> Materials provided
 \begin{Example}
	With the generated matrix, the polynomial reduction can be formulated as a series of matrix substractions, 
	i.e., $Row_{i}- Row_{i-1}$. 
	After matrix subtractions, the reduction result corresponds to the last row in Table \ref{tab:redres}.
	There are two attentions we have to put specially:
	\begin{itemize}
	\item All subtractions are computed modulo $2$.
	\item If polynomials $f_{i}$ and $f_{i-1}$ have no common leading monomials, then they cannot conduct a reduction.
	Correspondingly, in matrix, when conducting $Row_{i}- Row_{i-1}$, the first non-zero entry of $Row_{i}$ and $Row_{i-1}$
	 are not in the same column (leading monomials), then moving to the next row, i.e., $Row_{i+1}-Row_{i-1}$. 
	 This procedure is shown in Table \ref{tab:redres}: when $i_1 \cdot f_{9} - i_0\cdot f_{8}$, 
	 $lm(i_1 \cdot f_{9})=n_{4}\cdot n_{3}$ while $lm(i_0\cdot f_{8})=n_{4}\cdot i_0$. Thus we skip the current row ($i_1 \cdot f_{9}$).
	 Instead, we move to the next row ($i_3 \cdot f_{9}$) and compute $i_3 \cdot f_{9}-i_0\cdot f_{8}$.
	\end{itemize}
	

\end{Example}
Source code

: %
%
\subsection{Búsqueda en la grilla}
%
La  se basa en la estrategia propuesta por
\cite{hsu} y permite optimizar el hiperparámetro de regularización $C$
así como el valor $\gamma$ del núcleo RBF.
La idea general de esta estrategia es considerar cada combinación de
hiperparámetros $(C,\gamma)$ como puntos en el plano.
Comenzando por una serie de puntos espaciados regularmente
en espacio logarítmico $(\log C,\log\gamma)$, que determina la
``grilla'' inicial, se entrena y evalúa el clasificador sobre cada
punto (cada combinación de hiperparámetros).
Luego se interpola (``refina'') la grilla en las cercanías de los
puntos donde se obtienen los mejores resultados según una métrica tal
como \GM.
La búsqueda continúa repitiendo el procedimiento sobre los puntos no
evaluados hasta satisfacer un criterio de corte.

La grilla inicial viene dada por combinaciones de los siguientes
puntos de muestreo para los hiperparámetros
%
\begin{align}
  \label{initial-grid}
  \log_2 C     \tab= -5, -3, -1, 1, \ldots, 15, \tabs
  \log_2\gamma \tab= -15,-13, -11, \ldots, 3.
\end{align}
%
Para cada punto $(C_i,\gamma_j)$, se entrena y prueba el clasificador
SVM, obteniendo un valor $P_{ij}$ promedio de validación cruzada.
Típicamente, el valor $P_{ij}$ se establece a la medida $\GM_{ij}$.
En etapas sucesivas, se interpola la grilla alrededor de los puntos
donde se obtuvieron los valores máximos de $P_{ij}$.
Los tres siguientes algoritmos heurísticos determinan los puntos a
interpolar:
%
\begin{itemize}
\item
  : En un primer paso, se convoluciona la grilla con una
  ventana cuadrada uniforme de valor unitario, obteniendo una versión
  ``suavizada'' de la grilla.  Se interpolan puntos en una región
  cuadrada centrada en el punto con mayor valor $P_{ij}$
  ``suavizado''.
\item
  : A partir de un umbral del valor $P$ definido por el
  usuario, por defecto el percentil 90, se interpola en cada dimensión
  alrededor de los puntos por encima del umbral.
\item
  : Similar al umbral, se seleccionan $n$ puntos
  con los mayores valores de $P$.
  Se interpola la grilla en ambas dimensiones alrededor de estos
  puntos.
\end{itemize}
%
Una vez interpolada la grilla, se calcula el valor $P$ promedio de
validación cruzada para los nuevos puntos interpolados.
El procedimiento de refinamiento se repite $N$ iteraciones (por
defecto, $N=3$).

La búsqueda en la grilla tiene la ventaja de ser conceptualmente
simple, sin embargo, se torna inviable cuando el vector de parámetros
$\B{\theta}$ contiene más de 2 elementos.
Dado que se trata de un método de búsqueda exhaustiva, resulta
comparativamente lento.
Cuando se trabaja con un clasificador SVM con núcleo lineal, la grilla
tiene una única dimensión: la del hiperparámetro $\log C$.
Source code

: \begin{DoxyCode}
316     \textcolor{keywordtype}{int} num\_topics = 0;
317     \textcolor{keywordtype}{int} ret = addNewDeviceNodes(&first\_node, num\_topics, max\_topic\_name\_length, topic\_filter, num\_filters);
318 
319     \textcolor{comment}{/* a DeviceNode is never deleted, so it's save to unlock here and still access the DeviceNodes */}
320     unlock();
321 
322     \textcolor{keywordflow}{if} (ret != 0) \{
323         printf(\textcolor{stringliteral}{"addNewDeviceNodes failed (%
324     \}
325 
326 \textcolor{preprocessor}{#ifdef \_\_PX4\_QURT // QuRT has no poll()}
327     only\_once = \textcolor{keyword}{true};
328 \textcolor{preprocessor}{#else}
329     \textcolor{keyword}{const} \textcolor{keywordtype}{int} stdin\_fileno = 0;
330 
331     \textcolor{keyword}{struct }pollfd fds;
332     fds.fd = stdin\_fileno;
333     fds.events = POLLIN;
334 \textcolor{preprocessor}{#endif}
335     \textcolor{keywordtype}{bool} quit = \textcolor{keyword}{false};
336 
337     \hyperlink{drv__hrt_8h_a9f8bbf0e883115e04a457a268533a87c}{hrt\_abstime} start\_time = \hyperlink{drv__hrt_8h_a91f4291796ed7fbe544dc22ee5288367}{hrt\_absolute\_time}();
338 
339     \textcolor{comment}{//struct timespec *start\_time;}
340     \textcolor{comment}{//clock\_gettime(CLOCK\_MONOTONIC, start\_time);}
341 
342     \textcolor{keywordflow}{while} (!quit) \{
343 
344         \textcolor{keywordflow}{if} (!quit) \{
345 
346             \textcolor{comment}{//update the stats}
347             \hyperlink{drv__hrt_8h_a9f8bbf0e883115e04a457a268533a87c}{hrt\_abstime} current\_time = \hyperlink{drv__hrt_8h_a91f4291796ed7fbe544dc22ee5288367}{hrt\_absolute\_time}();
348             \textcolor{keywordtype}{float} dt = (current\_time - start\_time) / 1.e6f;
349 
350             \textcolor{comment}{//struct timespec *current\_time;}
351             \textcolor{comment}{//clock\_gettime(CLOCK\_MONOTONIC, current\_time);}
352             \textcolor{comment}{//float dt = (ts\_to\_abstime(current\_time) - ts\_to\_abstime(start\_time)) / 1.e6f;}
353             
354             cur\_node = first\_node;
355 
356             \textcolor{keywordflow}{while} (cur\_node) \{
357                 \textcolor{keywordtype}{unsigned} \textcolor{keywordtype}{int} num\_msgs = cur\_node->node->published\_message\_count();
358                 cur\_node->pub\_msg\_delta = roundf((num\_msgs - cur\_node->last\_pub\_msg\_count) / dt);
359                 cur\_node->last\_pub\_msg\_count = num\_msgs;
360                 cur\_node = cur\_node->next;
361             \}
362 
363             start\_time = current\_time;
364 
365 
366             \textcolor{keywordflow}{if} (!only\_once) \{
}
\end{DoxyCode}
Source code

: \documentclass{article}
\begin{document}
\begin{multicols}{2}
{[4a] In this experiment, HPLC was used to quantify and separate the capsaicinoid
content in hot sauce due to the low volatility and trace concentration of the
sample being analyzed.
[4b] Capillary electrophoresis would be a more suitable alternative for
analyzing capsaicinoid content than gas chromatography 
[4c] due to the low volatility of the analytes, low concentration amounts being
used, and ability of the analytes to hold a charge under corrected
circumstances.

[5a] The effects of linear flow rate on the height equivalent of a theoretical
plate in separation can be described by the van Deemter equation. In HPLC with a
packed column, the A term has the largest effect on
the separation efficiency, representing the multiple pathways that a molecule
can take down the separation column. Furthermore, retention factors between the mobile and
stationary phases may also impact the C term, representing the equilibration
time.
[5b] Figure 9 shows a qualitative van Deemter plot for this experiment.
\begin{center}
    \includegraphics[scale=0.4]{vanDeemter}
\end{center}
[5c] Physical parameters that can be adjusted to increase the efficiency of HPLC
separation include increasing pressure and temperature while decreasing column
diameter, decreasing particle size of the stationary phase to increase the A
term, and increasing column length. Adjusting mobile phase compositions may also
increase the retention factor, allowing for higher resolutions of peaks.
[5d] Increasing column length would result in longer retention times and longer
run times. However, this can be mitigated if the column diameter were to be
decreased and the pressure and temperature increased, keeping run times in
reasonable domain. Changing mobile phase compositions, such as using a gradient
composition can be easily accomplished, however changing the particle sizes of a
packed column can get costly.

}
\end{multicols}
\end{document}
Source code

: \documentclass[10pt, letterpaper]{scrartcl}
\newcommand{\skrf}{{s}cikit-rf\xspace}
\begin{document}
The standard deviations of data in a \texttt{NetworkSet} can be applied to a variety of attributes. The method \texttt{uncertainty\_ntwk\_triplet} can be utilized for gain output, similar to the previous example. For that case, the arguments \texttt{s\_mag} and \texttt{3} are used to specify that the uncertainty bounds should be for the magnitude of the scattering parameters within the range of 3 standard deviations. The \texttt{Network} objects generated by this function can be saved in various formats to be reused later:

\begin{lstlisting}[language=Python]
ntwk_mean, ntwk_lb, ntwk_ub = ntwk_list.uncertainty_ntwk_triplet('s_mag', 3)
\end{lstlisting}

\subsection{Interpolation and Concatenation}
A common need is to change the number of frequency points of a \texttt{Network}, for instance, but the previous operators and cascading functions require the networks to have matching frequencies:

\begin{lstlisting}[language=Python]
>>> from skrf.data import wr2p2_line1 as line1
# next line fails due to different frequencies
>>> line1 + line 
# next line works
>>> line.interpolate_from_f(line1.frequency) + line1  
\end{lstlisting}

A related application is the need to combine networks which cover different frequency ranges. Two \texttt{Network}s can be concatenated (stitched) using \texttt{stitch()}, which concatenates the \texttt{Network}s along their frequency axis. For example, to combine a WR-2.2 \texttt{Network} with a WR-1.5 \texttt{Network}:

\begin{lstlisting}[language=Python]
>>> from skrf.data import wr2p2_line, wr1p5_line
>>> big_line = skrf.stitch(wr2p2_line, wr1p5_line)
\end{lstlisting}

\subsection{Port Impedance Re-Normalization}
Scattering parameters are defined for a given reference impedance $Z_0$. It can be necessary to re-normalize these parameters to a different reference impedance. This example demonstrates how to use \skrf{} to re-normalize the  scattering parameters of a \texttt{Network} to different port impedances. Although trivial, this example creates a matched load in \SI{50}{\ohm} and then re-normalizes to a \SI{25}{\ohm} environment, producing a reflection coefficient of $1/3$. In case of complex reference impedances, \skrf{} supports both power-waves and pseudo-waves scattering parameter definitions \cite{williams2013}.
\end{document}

> How to complete this task
Where a line in the listing above contains "first", copy that line.

> Your response
	Correspondingly, in matrix, when conducting $Row_{i}- Row_{i-1}$, the first non-zero entry of $Row_{i}$ and $Row_{i-1}$
317     \textcolor{keywordtype}{int} ret = addNewDeviceNodes(&first\_node, num\_topics, max\_topic\_name\_length, topic\_filter, num\_filters);
354             cur\_node = first\_node;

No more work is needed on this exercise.